In regard to Dr. Lief's claim that the moral standards of the bourgeoisie have been raised, Carolyn Allard says, "Dr. Lief claims this is one of the causes of what he termed 'child sexual abuse histeria.' Others were the Courage to Heal, soap operas, and support groups. These all supposedly make vulnerable, suggestible, compliant women come to believe that they were sexually abused as children. I still can't believe that this sort of thing can happen. I couldn't have reacted much worse if I had been at a conference with Hitler or the leader of the KKK. The organizer, Dr. Assalian, seemed to choose who the questions would come from, and more often than not, they came from his colleagues. He was especially thrilled when they were women, as if to say, 'See? We are not bashing women!' And he would ask anyone who challenged Dr. Lief not to make this a 'political debate'. On top of this, many audience members, especially FMS Foundation members, tried to stare us down with eyes of ice. These stares were too long and too intense to be anything other than scare and intimidation tactics. And slowly, more and more of these people sat closer to us. I had the eerie feeling of being surrounded. Of course I couldn't mention this to anyone except the six friends I had come with. Otherwise I would, no doubt, have been used as an example to strengthen their belief that women are overly imaginative, paranoid hysterics who make up stories."

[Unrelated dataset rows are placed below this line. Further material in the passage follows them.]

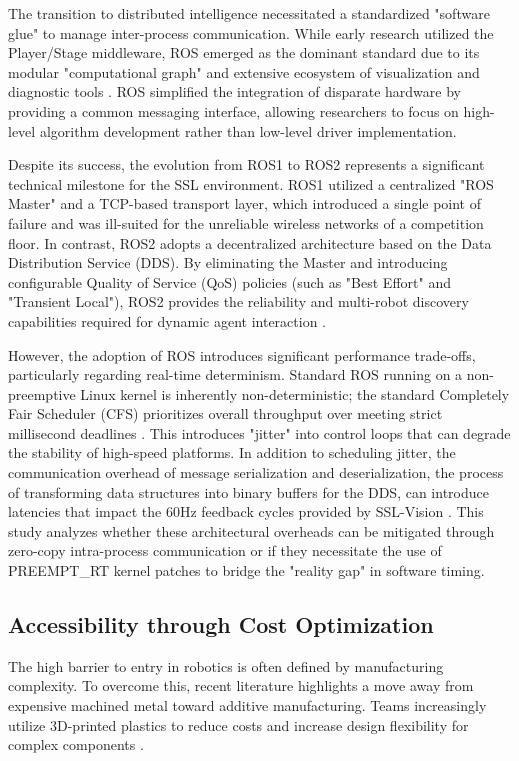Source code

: \documentclass[a4paper,twoside,12pt]{report}
\begin{document}
The transition to distributed intelligence necessitated a standardized "software glue" to manage inter-process communication. While early research utilized the Player/Stage middleware, ROS emerged as the dominant standard due to its modular "computational graph" and extensive ecosystem of visualization and diagnostic tools \citep{joseph2018robot}. ROS simplified the integration of disparate hardware by providing a common messaging interface, allowing researchers to focus on high-level algorithm development rather than low-level driver implementation.

Despite its success, the evolution from ROS1 to ROS2 represents a significant technical milestone for the SSL environment. ROS1 utilized a centralized "ROS Master" and a TCP-based transport layer, which introduced a single point of failure and was ill-suited for the unreliable wireless networks of a competition floor. In contrast, ROS2 adopts a decentralized architecture based on the Data Distribution Service (DDS). By eliminating the Master and introducing configurable Quality of Service (QoS) policies (such as "Best Effort" and "Transient Local"), ROS2 provides the reliability and multi-robot discovery capabilities required for dynamic agent interaction \citep{macenski2022robot}.

However, the adoption of ROS introduces significant performance trade-offs, particularly regarding real-time determinism. Standard ROS running on a non-preemptive Linux kernel is inherently non-deterministic; the standard Completely Fair Scheduler (CFS) prioritizes overall throughput over meeting strict millisecond deadlines \citep{kronauer2021latency}. This introduces "jitter" into control loops that can degrade the stability of high-speed platforms. In addition to scheduling jitter, the communication overhead of message serialization and deserialization, the process of transforming data structures into binary buffers for the DDS, can introduce latencies that impact the 60Hz feedback cycles provided by SSL-Vision \citep{gutierrez2018towards}. This study analyzes whether these architectural overheads can be mitigated through zero-copy intra-process communication or if they necessitate the use of PREEMPT\_RT kernel patches to bridge the "reality gap" in software timing.

\subsection{Accessibility through Cost Optimization}
The high barrier to entry in robotics is often defined by manufacturing complexity. To overcome this, recent literature highlights a move away from expensive machined metal toward additive manufacturing. Teams increasingly utilize 3D-printed plastics to reduce costs and increase design flexibility for complex components \citep{liang2025first}.
\end{document}
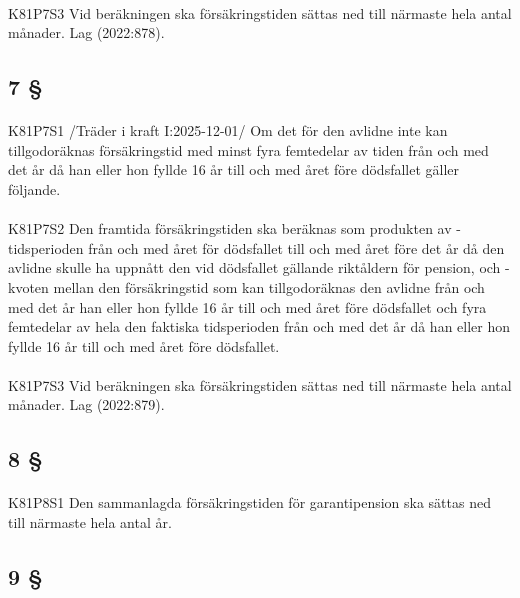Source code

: \documentclass[a4paper,notitlepage,openany,10pt]{book}
\begin{document}
\paragraph*{}
{\tiny K81P7S3}
Vid beräkningen ska försäkringstiden sättas ned till närmaste hela antal månader.
Lag (2022:878).
\subsection*{7 §}
\paragraph*{}
{\tiny K81P7S1}
/Träder i kraft I:2025-12-01/
Om det för den avlidne inte kan tillgodoräknas försäkringstid med minst fyra femtedelar av tiden från och med det år då han eller hon fyllde 16 år till och med året före dödsfallet gäller följande.
\paragraph*{}
{\tiny K81P7S2}
Den framtida försäkringstiden ska beräknas som produkten av
\newline - tidsperioden från och med året för dödsfallet till och med året före det år då den avlidne skulle ha uppnått den vid dödsfallet gällande riktåldern för pension, och
\newline - kvoten mellan den försäkringstid som kan tillgodoräknas den avlidne från och med det år han eller hon fyllde 16 år till och med året före dödsfallet och fyra femtedelar av hela den faktiska tidsperioden från och med det år då han eller hon fyllde 16 år till och med året före dödsfallet.
\paragraph*{}
{\tiny K81P7S3}
Vid beräkningen ska försäkringstiden sättas ned till närmaste hela antal månader.
Lag (2022:879).
\subsection*{8 §}
\paragraph*{}
{\tiny K81P8S1}
Den sammanlagda försäkringstiden för garantipension ska sättas ned till närmaste hela antal år.
\subsection*{9 §}
\end{document}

And a week later, according to Kathleen Felton, "my anger and frustration has only begun to subside. More exactly, the impulse is being sublimated into a more socially acceptable form - it's no coincidence that a 'leaf' metaphorically adorns the bulls-eye of the lab dart board. And at times there is almost something consolatory in imagining that it may be autumn in Philadelphia, home of the FMS Foundation and Dr. Lief, as it's customary that many a 'leaf' falls in the autumn."

So, that's the story of the scientific basis of the patriarchy's revictimization of the survivors of childhood abuse, or at least our side of it. I know some people will disagree. But those folks had their chance to talk at MGH, and now we're simply taking ours. And it's not because we want to. No. The current feeding this truth saying runs a lot deeper - we have to. If you recall, at the beginning of this story, I said, "We heard a lot, and we learned a lot. But not what we expected." Well, we didn't expect to learn that the social institutions that we had some faith in, like McGill University and MGH, engaged in what seemed to us to be oppressive silencing, sexism, racism, and the misrepresentation of science. Relative to our respect for truth, equality and science, this bit of learning was fundamentally disheartening. So, given this assault on our faith in science, together with the fact that we don't have faith in any omnipotent, benevolent God, we feel sort of skeptical. Skeptical in all respects but one: We are aware of our truths, and we have faith in our ability and willingness to know and express these truths.

That's the main lesson I learned from Dr. Lief. You see, on Remembrance Day 1992, I was trying to bear the pain of a needle jolting my shoulder. I was getting a tattoo to ensure I never forgot the horrific, systemic violence against women and children. It's a small heart, encased within a thundercloud, crying tears of blood as it's ripped open by a patriarchal dagger. Now, on Remembrance Day 1993, I realize that the tattoo was unnecessary. Now I know I will always remember. And so will the approximately 53 million women in North America who have experienced childhood sexual abuse (Bagley, 1991; Russell, 1984) and the 51% of Canadian women who have experienced at least one incident of violence since the age of 16 (Statistics, Cananda, 1993).